• **What to do**:
Please copy the records exactly as they appear, with all pictures left out.

++++ Supplied material

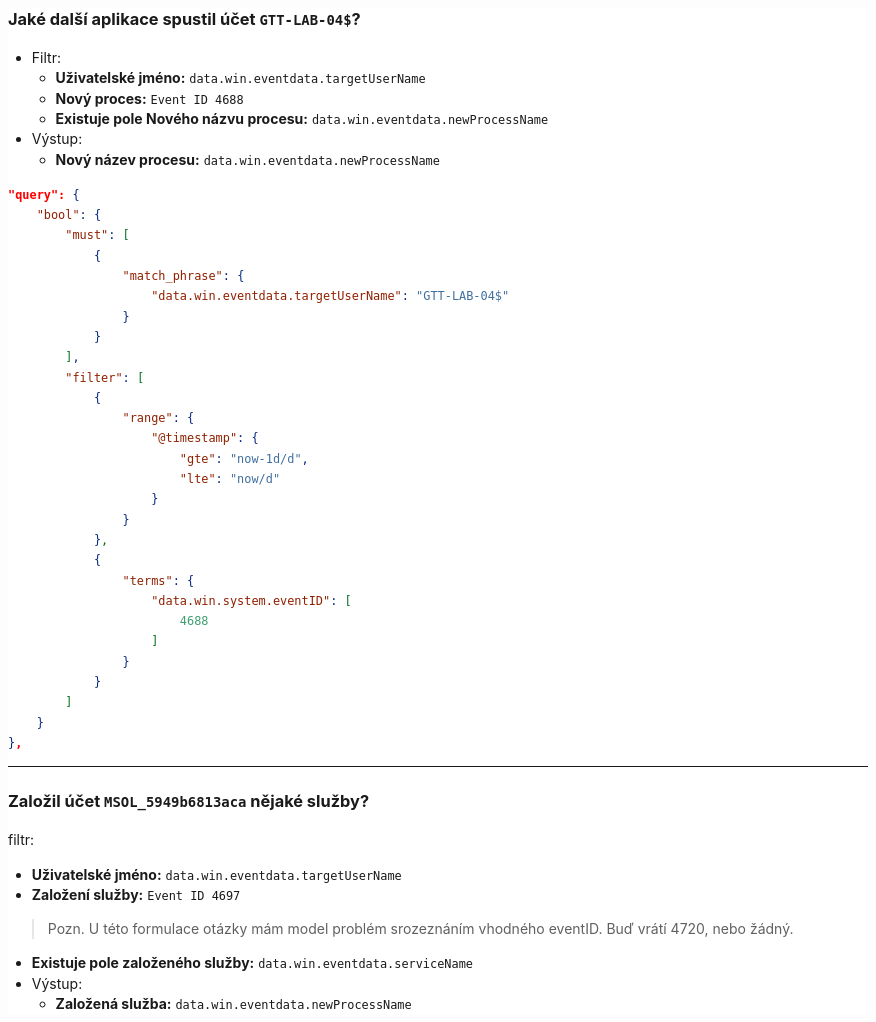 
### Jaké další aplikace spustil účet `GTT-LAB-04$`?
- Filtr:
  - **Uživatelské jméno:** `data.win.eventdata.targetUserName`
  - **Nový proces:** `Event ID 4688`
  - **Existuje pole Nového názvu procesu:** `data.win.eventdata.newProcessName`
- Výstup:
  - **Nový název procesu:** `data.win.eventdata.newProcessName`

```json
"query": {
    "bool": {
        "must": [
            {
                "match_phrase": {
                    "data.win.eventdata.targetUserName": "GTT-LAB-04$"
                }
            }
        ],
        "filter": [
            {
                "range": {
                    "@timestamp": {
                        "gte": "now-1d/d",
                        "lte": "now/d"
                    }
                }
            },
            {
                "terms": {
                    "data.win.system.eventID": [
                        4688
                    ]
                }
            }
        ]
    }
},
```

---

### Založil účet `MSOL_5949b6813aca` nějaké služby?
filtr:
  - **Uživatelské jméno:** `data.win.eventdata.targetUserName`
  - **Založení služby:** `Event ID 4697`
  > Pozn. U této formulace otázky mám model problém  srozeznáním vhodného eventID. Buď vrátí 4720, nebo žádný.
  - **Existuje pole založeného služby:** `data.win.eventdata.serviceName`
- Výstup:
  - **Založená služba:** `data.win.eventdata.newProcessName`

++++++++

• **Output for this task**:
### Jaké další aplikace spustil účet `GTT-LAB-04$`?
- Filtr:
  - **Uživatelské jméno:** `data.win.eventdata.targetUserName`
  - **Nový proces:** `Event ID 4688`
  - **Existuje pole Nového názvu procesu:** `data.win.eventdata.newProcessName`
- Výstup:
  - **Nový název procesu:** `data.win.eventdata.newProcessName`

```json
"query": {
    "bool": {
        "must": [
            {
                "match_phrase": {
                    "data.win.eventdata.targetUserName": "GTT-LAB-04$"
                }
            }
        ],
        "filter": [
            {
                "range": {
                    "@timestamp": {
                        "gte": "now-1d/d",
                        "lte": "now/d"
                    }
                }
            },
            {
                "terms": {
                    "data.win.system.eventID": [
                        4688
                    ]
                }
            }
        ]
    }
},
```

---

### Založil účet `MSOL_5949b6813aca` nějaké služby?
filtr:
  - **Uživatelské jméno:** `data.win.eventdata.targetUserName`
  - **Založení služby:** `Event ID 4697`
  > Pozn. U této formulace otázky mám model problém  srozeznáním vhodného eventID. Buď vrátí 4720, nebo žádný.
  - **Existuje pole založeného služby:** `data.win.eventdata.serviceName`
- Výstup:
  - **Založená služba:** `data.win.eventdata.newProcessName`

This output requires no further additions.